**WHAT THE TASK REQUIRES**
Return the records as they stand. No picture is to be included.

**MATERIAL TO PROCESS**
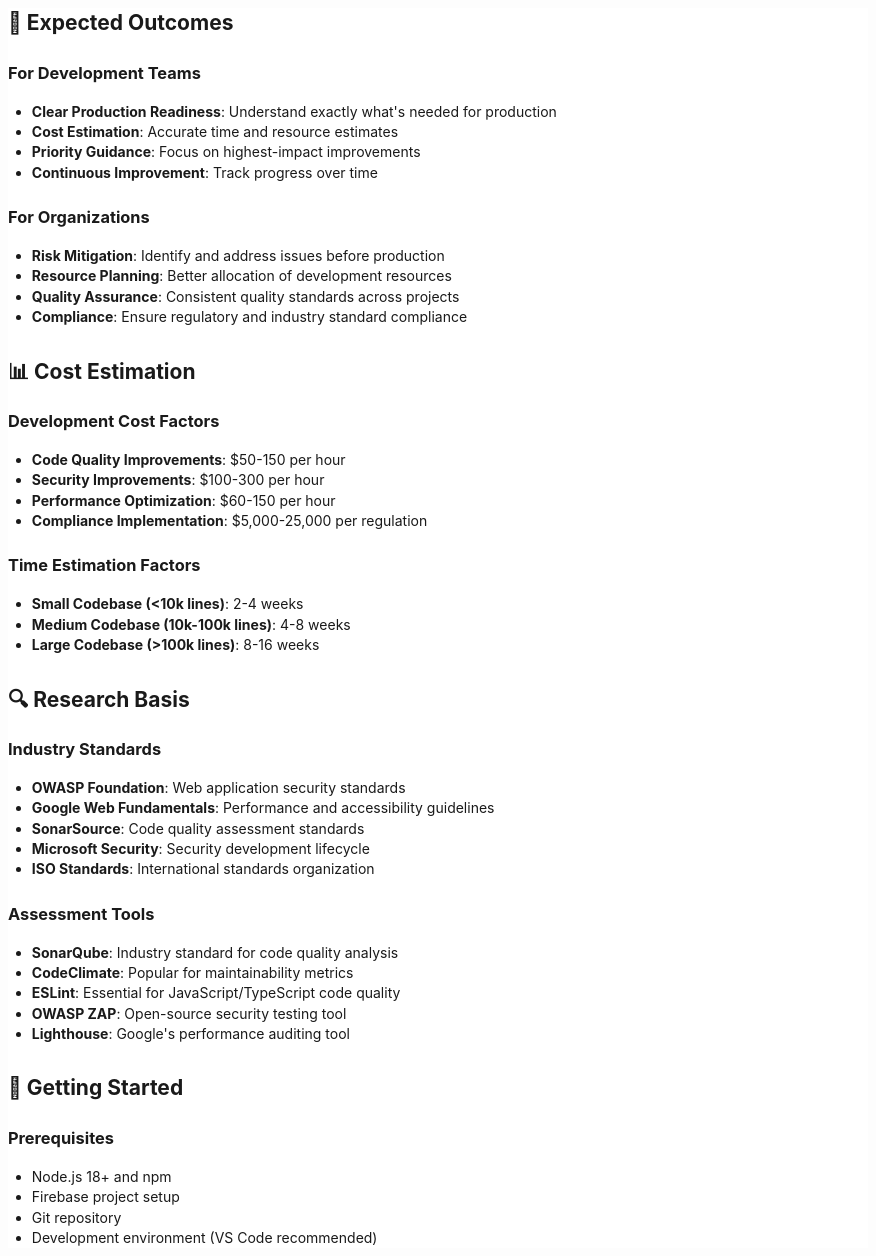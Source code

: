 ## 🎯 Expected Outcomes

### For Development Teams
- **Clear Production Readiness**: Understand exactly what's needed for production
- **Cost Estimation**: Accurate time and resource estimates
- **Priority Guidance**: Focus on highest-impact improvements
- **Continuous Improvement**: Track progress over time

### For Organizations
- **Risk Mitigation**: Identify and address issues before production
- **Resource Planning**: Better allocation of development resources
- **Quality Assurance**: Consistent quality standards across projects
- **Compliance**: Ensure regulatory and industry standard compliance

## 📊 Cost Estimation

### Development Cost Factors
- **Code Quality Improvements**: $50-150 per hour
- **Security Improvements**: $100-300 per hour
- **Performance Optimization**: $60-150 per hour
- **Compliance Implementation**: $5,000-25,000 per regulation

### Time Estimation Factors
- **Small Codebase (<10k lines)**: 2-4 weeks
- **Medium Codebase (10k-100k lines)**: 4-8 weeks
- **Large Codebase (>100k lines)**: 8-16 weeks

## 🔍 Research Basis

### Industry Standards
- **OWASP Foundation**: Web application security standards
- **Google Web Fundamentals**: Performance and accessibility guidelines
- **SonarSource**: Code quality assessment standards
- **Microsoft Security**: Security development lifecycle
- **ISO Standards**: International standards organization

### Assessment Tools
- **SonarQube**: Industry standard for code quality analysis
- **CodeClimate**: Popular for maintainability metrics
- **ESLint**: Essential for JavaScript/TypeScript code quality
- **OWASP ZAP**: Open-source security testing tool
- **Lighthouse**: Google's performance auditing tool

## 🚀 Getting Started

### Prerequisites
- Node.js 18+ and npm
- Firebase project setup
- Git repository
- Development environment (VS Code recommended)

**REPLY**
Source code

: ## 🎯 Expected Outcomes

### For Development Teams
- **Clear Production Readiness**: Understand exactly what's needed for production
- **Cost Estimation**: Accurate time and resource estimates
- **Priority Guidance**: Focus on highest-impact improvements
- **Continuous Improvement**: Track progress over time

### For Organizations
- **Risk Mitigation**: Identify and address issues before production
- **Resource Planning**: Better allocation of development resources
- **Quality Assurance**: Consistent quality standards across projects
- **Compliance**: Ensure regulatory and industry standard compliance

## 📊 Cost Estimation

### Development Cost Factors
- **Code Quality Improvements**: $50-150 per hour
- **Security Improvements**: $100-300 per hour
- **Performance Optimization**: $60-150 per hour
- **Compliance Implementation**: $5,000-25,000 per regulation

### Time Estimation Factors
- **Small Codebase (<10k lines)**: 2-4 weeks
- **Medium Codebase (10k-100k lines)**: 4-8 weeks
- **Large Codebase (>100k lines)**: 8-16 weeks

## 🔍 Research Basis

### Industry Standards
- **OWASP Foundation**: Web application security standards
- **Google Web Fundamentals**: Performance and accessibility guidelines
- **SonarSource**: Code quality assessment standards
- **Microsoft Security**: Security development lifecycle
- **ISO Standards**: International standards organization

### Assessment Tools
- **SonarQube**: Industry standard for code quality analysis
- **CodeClimate**: Popular for maintainability metrics
- **ESLint**: Essential for JavaScript/TypeScript code quality
- **OWASP ZAP**: Open-source security testing tool
- **Lighthouse**: Google's performance auditing tool

## 🚀 Getting Started

### Prerequisites
- Node.js 18+ and npm
- Firebase project setup
- Git repository
- Development environment (VS Code recommended)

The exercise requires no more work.